We climb up to the top of a pass where the Cruz de Ferro is and take a rest break. A cross has been up here for centuries. It was first put here to help pilgrims find their way through the mountains. The one here now is small and made of iron. It is attached to a three-foot long wooden stake that is thrust into a huge pile of rocks. It is a tradition for pilgrims to bring a rock from home and add it to the pile. I did not know this so I find a rock near the road and toss it on the pile.
We next reach Manjarin,another abandoned village, and again stop. The only thing in this village is a refugio. This refugio is not an official refugio and is operated by a man named Tomas. At one time the government was going to cut off the electricity to the refugio because they did not approve of it. Tomas went on a hunger strike until they backed down. After seeing the refugio I can see why they wanted to shut it down. It is somewhat like a bad hippie commune from the sixties and does not look very clean. We meet a girl who spent the night and asked her what she thought. She hesitated and then said carefully that is was different.
On the other side of Manjarin we reach a two-lane highway and have to make a choice. The path goes to the left alone the road but across the road we see a yellow arrow pointing to dirt and rubble slide that leads to the top of the mountain. We decide it would be quicker to just go straight up, since the path must follow the highway around as it weaves its way to the top. Climbing this is tricky and hard. We spread out so we do not knock rocks and dirt into each other's faces. J is the first one to the top and I hear him swear loudly when he gets there. When B gets there I hear her yell out loudly. When I get there I see why. We are at the top of the mountain but the highway does not come here. The top of the mountain has a military radar station on it and the road from it leads back down to where we left the highway. I think the local kids painted the yellow arrow as a joke. My life is a Three Stooges cartoon.
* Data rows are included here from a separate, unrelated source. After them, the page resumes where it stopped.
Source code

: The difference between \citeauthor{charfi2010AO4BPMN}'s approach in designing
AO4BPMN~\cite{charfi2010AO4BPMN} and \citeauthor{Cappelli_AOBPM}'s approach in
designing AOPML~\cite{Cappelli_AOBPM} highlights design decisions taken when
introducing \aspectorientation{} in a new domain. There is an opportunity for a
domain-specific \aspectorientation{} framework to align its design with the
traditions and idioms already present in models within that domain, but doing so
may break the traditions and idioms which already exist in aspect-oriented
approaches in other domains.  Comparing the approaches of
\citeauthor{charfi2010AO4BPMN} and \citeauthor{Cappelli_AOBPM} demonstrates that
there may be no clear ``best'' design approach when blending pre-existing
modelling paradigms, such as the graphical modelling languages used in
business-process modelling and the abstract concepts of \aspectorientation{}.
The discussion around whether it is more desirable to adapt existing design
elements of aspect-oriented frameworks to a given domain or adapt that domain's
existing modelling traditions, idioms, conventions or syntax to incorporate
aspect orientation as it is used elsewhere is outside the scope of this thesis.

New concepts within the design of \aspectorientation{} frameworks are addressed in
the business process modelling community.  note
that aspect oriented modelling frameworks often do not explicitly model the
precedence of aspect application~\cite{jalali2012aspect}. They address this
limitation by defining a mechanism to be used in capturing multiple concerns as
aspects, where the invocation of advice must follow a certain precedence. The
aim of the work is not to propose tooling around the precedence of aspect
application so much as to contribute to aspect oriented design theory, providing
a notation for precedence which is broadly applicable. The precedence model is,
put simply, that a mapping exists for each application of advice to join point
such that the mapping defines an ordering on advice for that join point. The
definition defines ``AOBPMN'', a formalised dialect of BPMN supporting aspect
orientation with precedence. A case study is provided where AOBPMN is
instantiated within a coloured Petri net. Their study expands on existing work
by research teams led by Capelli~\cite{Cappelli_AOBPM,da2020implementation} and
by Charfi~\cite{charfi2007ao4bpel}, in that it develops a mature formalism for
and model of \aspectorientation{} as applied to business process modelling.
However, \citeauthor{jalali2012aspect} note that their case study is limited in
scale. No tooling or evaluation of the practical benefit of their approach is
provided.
Just before Molinaseca we stumble across a man living in a tent. He puts the tent up in the Spring and stays until the end of Fall. He gives foot massages and fixes the feet of the pilgrims that pass by. When we walk up he motions to us, asking if we would like a foot massage. We say no. He points at my feet and makes a motion to come. This guy knows feet. He can tell just by the way I am walking and standing that my feet hurt me. I hesitate and then shake my head no. I am afraid he might hurt me.
As we continue walking to Molinaseca I brood on my decision. Why was I afraid? When I reach the edge of Molinaseca B and J are sitting on the sidewalk and leaning against a railing waiting for me. I sit down and tell them what I have been thinking about and berate myself for being afraid. I am in pain but I refused someone's offer of help because I was afraid. Why? I feel a great sense of loss.
We stay at the brand new refugio in Ponferrada. It is run by the church so for the first time we are separated by gender. Men to the rooms on the left. Women to the rooms on the right. When I take a shower I find plenty of hot water. I also find more water pressure than I expected. After I step into the shower stall I look up at the shower head as I turn on the water. A blast of water hits my face so hard it knocks me back and nearly drowns me. B is next in line and she can the shower head over the shower stall door. When she hears the noises I make she figures out what has happened and I hear her laughing. I laugh too.
We go out for dinner and find a fancy Italian restaurant and order a good wine with our meal. Again we are too early for most of the locals and only have a man and his son as dinning partners. During dinner J mentions that by next Friday ( a week from now ) we should be in Santiago.
When I go to bed I notice that almost all the pages in my guidebook are gone. This experience has been such a dream that this fact (the missing pages) and the stamps in my passport are the only way I know that what is happening is real.
I am looking forward to tomorrow. I read in my guidebook that the church in Cacabelos has a picture of Baby Jesus playing cards with St. Anthony carved into the altar. How could I not stop to see that?